**What you will do**
From the entries below, copy every line that holds the word "experience".

**Information given**
»»
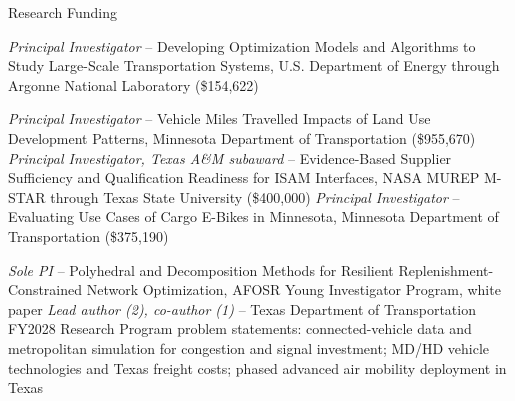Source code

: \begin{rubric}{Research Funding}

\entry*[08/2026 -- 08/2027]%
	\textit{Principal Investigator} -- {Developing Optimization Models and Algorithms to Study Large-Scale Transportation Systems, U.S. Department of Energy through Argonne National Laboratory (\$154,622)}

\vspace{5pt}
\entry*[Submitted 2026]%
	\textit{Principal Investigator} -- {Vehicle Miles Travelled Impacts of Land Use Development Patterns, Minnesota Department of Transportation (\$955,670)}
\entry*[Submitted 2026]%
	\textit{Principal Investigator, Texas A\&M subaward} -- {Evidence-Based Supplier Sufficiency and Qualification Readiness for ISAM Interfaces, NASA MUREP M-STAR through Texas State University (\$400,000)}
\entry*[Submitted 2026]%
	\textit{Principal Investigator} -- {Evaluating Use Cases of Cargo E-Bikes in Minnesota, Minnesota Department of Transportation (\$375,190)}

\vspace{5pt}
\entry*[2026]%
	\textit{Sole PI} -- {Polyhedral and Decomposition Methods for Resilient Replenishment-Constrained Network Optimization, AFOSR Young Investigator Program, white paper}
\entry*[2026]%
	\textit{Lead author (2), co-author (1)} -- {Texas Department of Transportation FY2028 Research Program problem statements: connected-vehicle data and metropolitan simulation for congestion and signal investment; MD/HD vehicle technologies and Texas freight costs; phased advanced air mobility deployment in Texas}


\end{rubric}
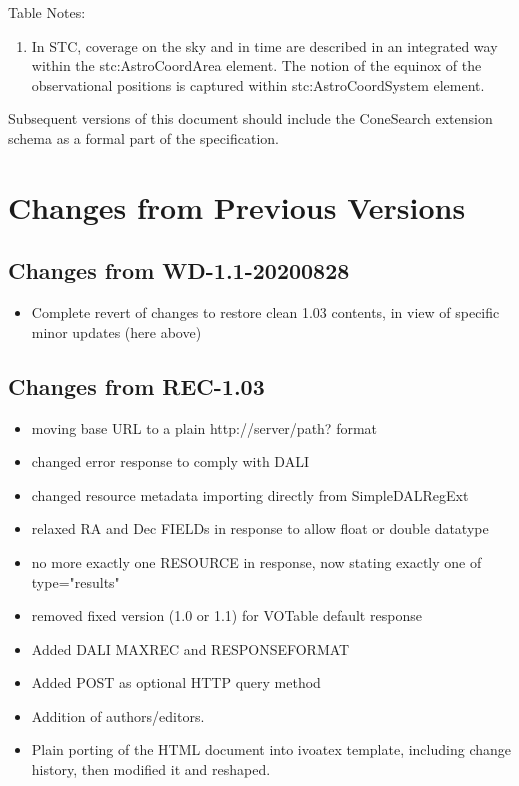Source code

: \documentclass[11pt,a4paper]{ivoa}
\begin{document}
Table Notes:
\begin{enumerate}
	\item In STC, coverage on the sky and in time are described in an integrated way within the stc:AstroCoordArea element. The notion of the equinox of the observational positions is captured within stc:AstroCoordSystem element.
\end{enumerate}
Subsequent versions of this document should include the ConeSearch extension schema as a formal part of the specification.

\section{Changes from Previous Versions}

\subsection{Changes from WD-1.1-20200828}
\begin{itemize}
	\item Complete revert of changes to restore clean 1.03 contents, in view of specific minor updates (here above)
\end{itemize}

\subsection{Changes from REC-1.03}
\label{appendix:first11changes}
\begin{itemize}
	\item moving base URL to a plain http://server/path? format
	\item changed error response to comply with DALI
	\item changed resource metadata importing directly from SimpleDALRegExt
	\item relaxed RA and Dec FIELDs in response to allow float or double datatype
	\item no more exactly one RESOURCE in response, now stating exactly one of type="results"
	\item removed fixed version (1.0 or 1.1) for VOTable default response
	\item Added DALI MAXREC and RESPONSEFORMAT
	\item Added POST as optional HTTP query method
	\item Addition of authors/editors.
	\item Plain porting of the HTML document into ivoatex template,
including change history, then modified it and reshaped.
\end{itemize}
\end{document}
««
»»
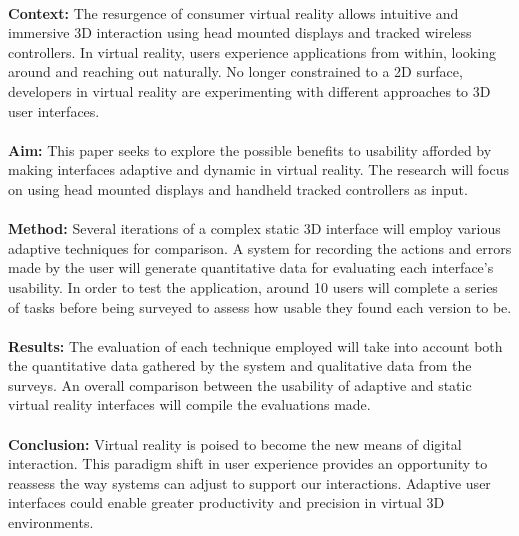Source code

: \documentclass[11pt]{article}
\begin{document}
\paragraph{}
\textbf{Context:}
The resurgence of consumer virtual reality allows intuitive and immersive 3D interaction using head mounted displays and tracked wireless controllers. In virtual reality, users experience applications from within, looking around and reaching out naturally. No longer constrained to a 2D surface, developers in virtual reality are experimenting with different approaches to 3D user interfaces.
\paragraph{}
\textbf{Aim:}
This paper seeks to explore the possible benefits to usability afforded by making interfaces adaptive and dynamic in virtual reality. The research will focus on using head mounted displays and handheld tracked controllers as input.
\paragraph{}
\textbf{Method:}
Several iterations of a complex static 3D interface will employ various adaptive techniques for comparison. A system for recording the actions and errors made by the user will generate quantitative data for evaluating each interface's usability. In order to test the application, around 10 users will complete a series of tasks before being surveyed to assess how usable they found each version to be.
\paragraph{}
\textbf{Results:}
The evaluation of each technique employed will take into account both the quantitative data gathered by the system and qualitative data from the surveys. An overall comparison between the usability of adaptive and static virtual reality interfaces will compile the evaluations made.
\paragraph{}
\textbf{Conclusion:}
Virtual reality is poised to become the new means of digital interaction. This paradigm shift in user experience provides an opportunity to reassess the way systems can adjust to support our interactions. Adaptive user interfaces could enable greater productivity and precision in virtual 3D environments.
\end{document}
««
**Task answer**
The resurgence of consumer virtual reality allows intuitive and immersive 3D interaction using head mounted displays and tracked wireless controllers. In virtual reality, users experience applications from within, looking around and reaching out naturally. No longer constrained to a 2D surface, developers in virtual reality are experimenting with different approaches to 3D user interfaces.
Virtual reality is poised to become the new means of digital interaction. This paradigm shift in user experience provides an opportunity to reassess the way systems can adjust to support our interactions. Adaptive user interfaces could enable greater productivity and precision in virtual 3D environments.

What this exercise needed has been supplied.